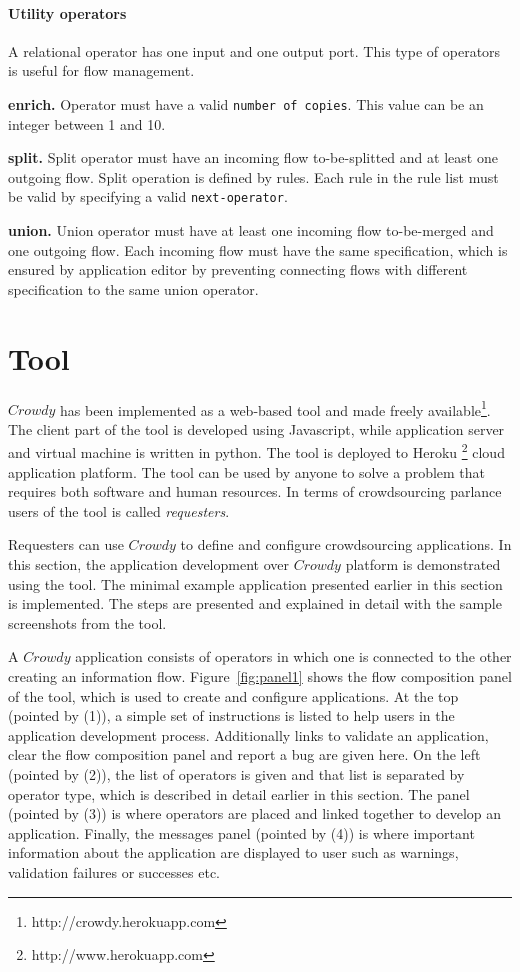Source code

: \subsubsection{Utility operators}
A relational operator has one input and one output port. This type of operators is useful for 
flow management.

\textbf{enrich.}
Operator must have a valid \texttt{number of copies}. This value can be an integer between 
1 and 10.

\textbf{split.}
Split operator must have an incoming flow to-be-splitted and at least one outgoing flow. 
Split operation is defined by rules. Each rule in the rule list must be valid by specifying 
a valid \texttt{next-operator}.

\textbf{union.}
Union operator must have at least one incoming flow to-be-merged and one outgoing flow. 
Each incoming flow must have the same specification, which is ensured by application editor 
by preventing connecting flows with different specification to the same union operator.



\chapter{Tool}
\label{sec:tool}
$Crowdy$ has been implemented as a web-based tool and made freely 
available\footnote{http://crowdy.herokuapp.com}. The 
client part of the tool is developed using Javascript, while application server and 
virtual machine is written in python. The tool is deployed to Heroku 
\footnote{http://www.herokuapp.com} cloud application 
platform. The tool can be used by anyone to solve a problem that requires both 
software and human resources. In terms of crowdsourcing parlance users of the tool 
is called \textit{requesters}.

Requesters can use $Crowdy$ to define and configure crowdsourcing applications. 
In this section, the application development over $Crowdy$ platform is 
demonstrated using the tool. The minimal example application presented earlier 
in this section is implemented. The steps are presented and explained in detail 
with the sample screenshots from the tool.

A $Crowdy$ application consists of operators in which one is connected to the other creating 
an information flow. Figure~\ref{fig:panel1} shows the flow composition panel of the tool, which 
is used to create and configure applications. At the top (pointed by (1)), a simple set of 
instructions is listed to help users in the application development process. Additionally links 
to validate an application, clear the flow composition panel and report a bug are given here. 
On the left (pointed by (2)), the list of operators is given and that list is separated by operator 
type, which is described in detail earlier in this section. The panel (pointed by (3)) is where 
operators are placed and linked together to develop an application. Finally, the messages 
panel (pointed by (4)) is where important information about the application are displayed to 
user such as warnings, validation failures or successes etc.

→ Required work
Filter the data above, keeping only lines that include the string "users".

→ Solved problem
software and human resources. In terms of crowdsourcing parlance users of the tool 
instructions is listed to help users in the application development process. Additionally links 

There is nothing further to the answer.